EXERCISE REQUIREMENTS >> Copy out, from the entries below, each line that holds the string "https".

DATA Block Start

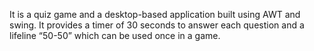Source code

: It is a quiz game and a desktop-based application built using AWT and swing. 
It provides a timer of 30 seconds to answer each question and a lifeline “50-50” which can be used once in a game.
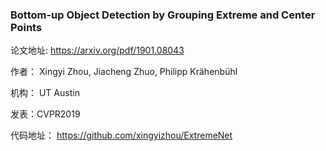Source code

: ### Bottom-up Object Detection by Grouping Extreme and Center Points

论文地址: https://arxiv.org/pdf/1901.08043

作者： Xingyi Zhou, Jiacheng Zhuo, Philipp Krähenbühl

机构： UT Austin

发表：CVPR2019

代码地址： https://github.com/xingyizhou/ExtremeNet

DATA Block End

RESULT FOR THIS EXERCISE >>
论文地址: https://arxiv.org/pdf/1901.08043
代码地址： https://github.com/xingyizhou/ExtremeNet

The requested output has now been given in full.